Lifecycle Discovery

In this digital world, there is still a significant amount of data locked in electronic, and paper-based, documents. This makes data less accessible, and usable, compared to structured data stored in databases or other structured formats that already feed into corporate reporting and data analysis. Extracting and verifying this data can strengthen the overall data landscape that is being used to analyze and make corporate decisions.

DocuNECT’s Discovery module provides a powerful platform for extracting and processing this data locked in documents.

If you think about how we look at documents. On our first glance we try to determine what type of document it is…an invoice, loan appraisal, contract etc. Once we have established this then we have more context in which to look at the data. DocuNECT’s Discovery module works the same way, classifying the document type and then indexing the document to extract the data relevant to that type. The module uses different methods to achieve this including DocuNECT’s Rules Engine and Artificial Intelligence (AI), and where required, a human operator will be prompted by the system to confirm.

What is Artificial Intelligence?

A much-used term in today, but with good reason as this technology provides us significant value in both the classification and data extraction arenas.

In general, the definition is as follows:

Artificial Intelligence (AI) is a multidisciplinary field of technology that focuses on creating systems capable of performing tasks that typically require human intelligence. These tasks encompass a wide range of activities, including reasoning, problem-solving, learning, understanding natural language, perception, and decision-making. AI systems aim to replicate or simulate human-like cognitive functions to varying degrees, with the ultimate goal of achieving human-level or superhuman performance in specific domains.
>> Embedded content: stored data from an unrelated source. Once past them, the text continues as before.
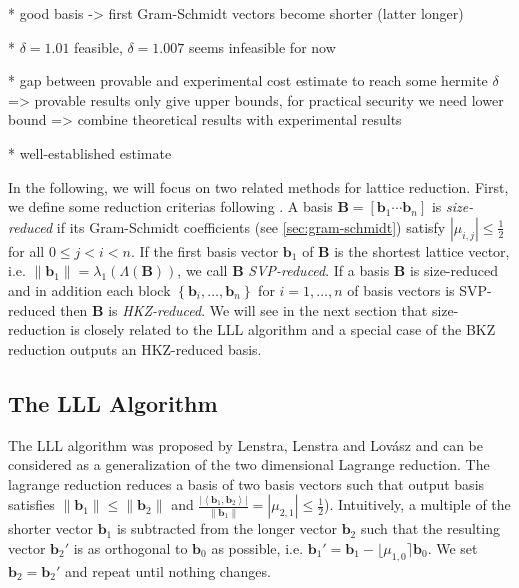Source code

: * good basis -> first Gram-Schmidt vectors become shorter (latter longer)

* $\delta = 1.01$ feasible, $\delta = 1.007$ seems infeasible for now

* gap between provable and experimental cost estimate to reach some hermite $\delta$ => provable results only give upper bounds, for practical security we need lower bound => combine theoretical results with experimental results

* well-established estimate \cite{LP11}






In the following, we will focus on two related methods for lattice reduction. %
First, we define some reduction criterias following \cite{ABLR21}. %
A basis $\mathbf{B} = \left[\mathbf{b}_1 \cdots \mathbf{b}_n\right]$ is \textit{size-reduced} if its Gram-Schmidt coefficients (see \cref{sec:gram-schmidt}) satisfy $|\mu_{i,j}| \leq \frac{1}{2}$ for all $0\leq j < i < n$. If the first basis vector $\mathbf{b}_1$ of $\mathbf{B}$ is the shortest lattice vector, i.e. $\|\mathbf{b}_1\| = \lambda_1(\Lambda(\mathbf{B}))$, we call $\mathbf{B}$ \textit{SVP-reduced}. If a basis $\mathbf{B}$ is size-reduced and in addition each block $\left\{\mathbf{b}_i, \dots, \mathbf{b}_n\right\}$ for $i=1, \dots, n$ of basis vectors is SVP-reduced then $\mathbf{B}$ is \textit{HKZ-reduced}. We will see in the next section that size-reduction is closely related to the LLL algorithm and a special case of the BKZ reduction outputs an HKZ-reduced basis.

\subsection{The LLL Algorithm}
The LLL algorithm was proposed by Lenstra, Lenstra and Lovász \cite{LLL82} and can be considered as a generalization of the two dimensional Lagrange reduction. The lagrange reduction reduces a basis of two basis vectors such that output basis satisfies $\|\mathbf{b}_1\| \leq \|\mathbf{b}_2\|$ and $\frac{|\left\langle\mathbf{b}_1, \mathbf{b}_2\right\rangle|}{\|\mathbf{b}_1\|} = |\mu_{2,1}| \leq \frac{1}{2}$). Intuitively, a multiple of the shorter vector $\mathbf{b}_1$ is subtracted from the longer vector $\mathbf{b}_2$ such that the resulting vector $\mathbf{b}_2'$ is as orthogonal to $\mathbf{b}_0$ as possible, i.e.  $\mathbf{b}_1' =  \mathbf{b}_1 - \lfloor\mu_{1,0}\rceil \mathbf{b}_0$. We set $\mathbf{b}_2 = \mathbf{b}_2'$ and repeat until nothing changes.

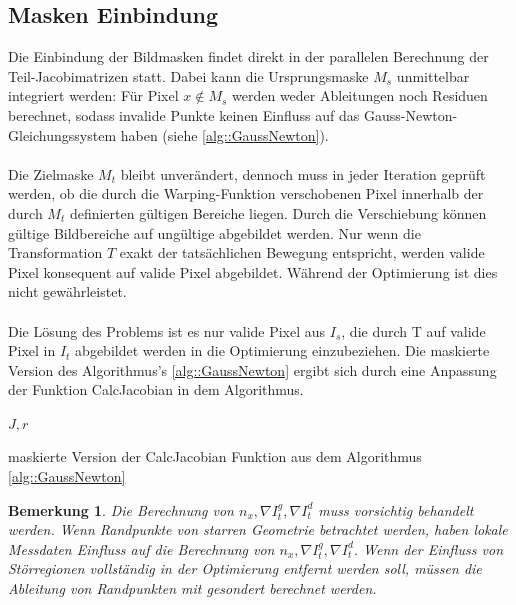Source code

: \documentclass[12pt,DIV=15,BCOR=15mm,twoside,headsepline,abstract=true,listof=totoc,bibliography=totoc]{scrreprt}
\newtheorem{remark}{Bemerkung}[chapter]
\theoremstyle{remark}    %
\begin{document}
    \subsection{Masken Einbindung}
    Die Einbindung der Bildmasken findet direkt in der parallelen Berechnung der Teil-Jacobimatrizen statt. 
    Dabei kann die Ursprungsmaske $M_s$ unmittelbar integriert werden: Für Pixel $x \notin M_s$ werden weder Ableitungen noch Residuen berechnet, sodass invalide Punkte 
    keinen Einfluss auf das Gauss-Newton-Gleichungssystem haben (siehe \ref{alg::GaussNewton}).\\\\
    Die Zielmaske $M_t$ bleibt unverändert, dennoch muss in jeder Iteration geprüft werden, ob die durch die Warping-Funktion verschobenen Pixel innerhalb der 
    durch $M_t$ definierten gültigen Bereiche liegen.
    Durch die Verschiebung können gültige Bildbereiche auf ungültige abgebildet werden. Nur wenn die Transformation $T$ exakt der tatsächlichen Bewegung entspricht,
    werden valide Pixel konsequent auf valide Pixel abgebildet. Während der Optimierung ist dies nicht gewährleistet.\\\\
    Die Lösung des Problems ist es nur valide Pixel aus $I_s$, die durch T auf valide Pixel in $I_t$ abgebildet werden in die Optimierung einzubeziehen. 
    Die maskierte Version des Algorithmus's \ref{alg::GaussNewton} ergibt sich durch eine Anpassung der Funktion \glqq CalcJacobian \grqq in dem Algorithmus.
    \begin{algorithm}[h]
        
        \Return $J, r$\;
        \caption{maskierte Version der CalcJacobian Funktion aus dem Algorithmus \ref{alg::GaussNewton}}

    \end{algorithm}
    
    \begin{remark}
    Die Berechnung von $n_x,\nabla I_t^g, \nabla I_t^d$ muss vorsichtig behandelt werden. Wenn Randpunkte von starren Geometrie 
    betrachtet werden, haben lokale Messdaten Einfluss auf die Berechnung von $n_x,\nabla I_t^g, \nabla I_t^d$. Wenn der Einfluss von Störregionen
    vollständig in der Optimierung entfernt werden soll, müssen die Ableitung von Randpunkten mit gesondert berechnet werden.
    \end{remark}
\end{document}

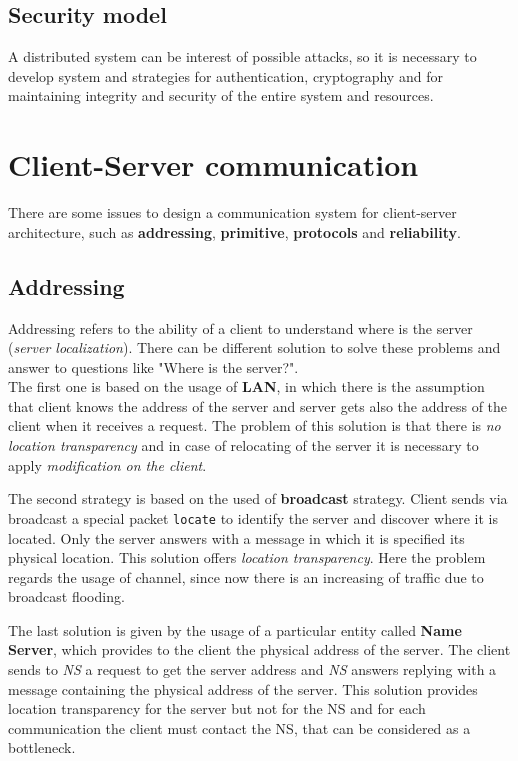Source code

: \documentclass[11pt,a4paper]{article}
\begin{document}
\subsection{Security model}
A distributed system can be interest of possible attacks, so it is necessary to develop system and strategies for authentication, cryptography and for maintaining integrity and security of the entire system and resources. 

\section{Client-Server communication}
There are some issues to design a communication system for client-server architecture, such as \textbf{addressing}, \textbf{primitive}, \textbf{protocols} and \textbf{reliability}.
\subsection{Addressing}
Addressing refers to the ability of a client to understand where is the server (\textit{server localization}). There can be different solution to solve these problems and answer to questions like "Where is the server?". \\
The first one is based on the usage of \textbf{LAN}, in which there is the assumption that client knows the address of the server and server gets also the address of the client when it receives a request.
The problem of this solution is that there is \textit{no location transparency} and in case of relocating of the server it is necessary to apply \textit{modification on the client}.
\par \medskip \noindent
The second strategy is based on the used of \textbf{broadcast} strategy. Client sends via broadcast a special packet \verb!locate! to identify the server and discover where it is located. Only the server answers with a message in which it is specified its physical location. This solution offers \textit{location transparency}.
Here the problem regards the usage of channel, since now there is an increasing of traffic due to broadcast flooding.
\par \medskip \noindent
The last solution is given by the usage of a particular entity called \textbf{Name Server}, which provides to the client the physical address of the server. The client sends to \textit{NS} a request to get the server address and \textit{NS} answers replying with a message containing the physical address of the server.
This solution provides location transparency for the server but not for the NS and for each communication the client must contact the NS, that can be considered as a bottleneck.
\end{document}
“We use DocuNECT’s Discovery module to automatically identify different types of loan documents to increase the efficiency of our capture and indexing process. The web-based interface and routing functionality means that we can easily get the right users involved in the review process.”

Loan Servicing Officer – Mortgage Company

The Building Blocks of DocuNECT’s Discovery Engine

The Discovery Engine and AI provide the following capabilities:

  1. Natural Language Processing (NLP). NLP is a branch of AI focused on enabling machines to understand, interpret, and generate human language. DocuNECT can analyze the document or page text to determine sentiment analysis, and text summarization
  2. Image Analysis. Computer vision involves the development of algorithms and systems that enable machines to interpret and understand visual information from the world, such as images and videos. It’s used in facial recognition, object detection, and document imaging
  3. Powerful Business Rules. Creating powerful business rules to help verify the information against logic rules or external systems can greatly improve the data integrity
  4. Machine Learning. DocuNECT is constantly analyzing the historical document data and any interaction to increase the level of automation
  5. Data Chain of Custody. DocuNECT maintain the link between the data element and the exact location in the document so the data source can always be viewed
Discovery AI

What Can the Discovery Engine Do?

The engine can classify and extract data from different document structures:

  1. Structured Documents – A document where the fields are in a fixed location. An example would be a Government form.
  2. Semi-Structured Documents – Documents that share the same, or similar, data but have a different format. An example would be an invoice, or W2.
  3. Unstructured Documents – Documents that do not have a consistent structure. An example would be an email, a letter, or contract.

Whether a TIFF or PDF Image, PDF Document, Text, or Microsoft Office the content can be extracted and analyzed by:

  • Extracting Key-Pair Information
  • Signature Detection (Digital and Wet Signatures)
  • Sentiment Analysis
  • Image Analysis
  • Extract Barcode Data
  • Use Natural Language to Query Content

What If the Engine is Not Sure?

The Discovery engine is designed to automate the classification and extraction but there are situations when the engine is not sure. A low-quality document preventing useful data from being identified, or data that fails a business rule, can prompt the system to route the document to be reviewed by user.

Using Workflow to Review/Approve Data

Use DocuNECT’s workflow engine to route documents to different users to gather more subjective data from Subject Matter Experts (SMEs) or provide data approval before distribution. A use case here would be Accounts Payable. Once the invoice data is extracted, the documents and associated information can be routed to managers for approval before being uploaded to the finance system for payment.

It Learns as It Goes…

The more documents the Discovery engine processes, the more data history it has to refine and compare the results. In addition, any user review is also analyzed to identify patterns that can be used to improve the rules.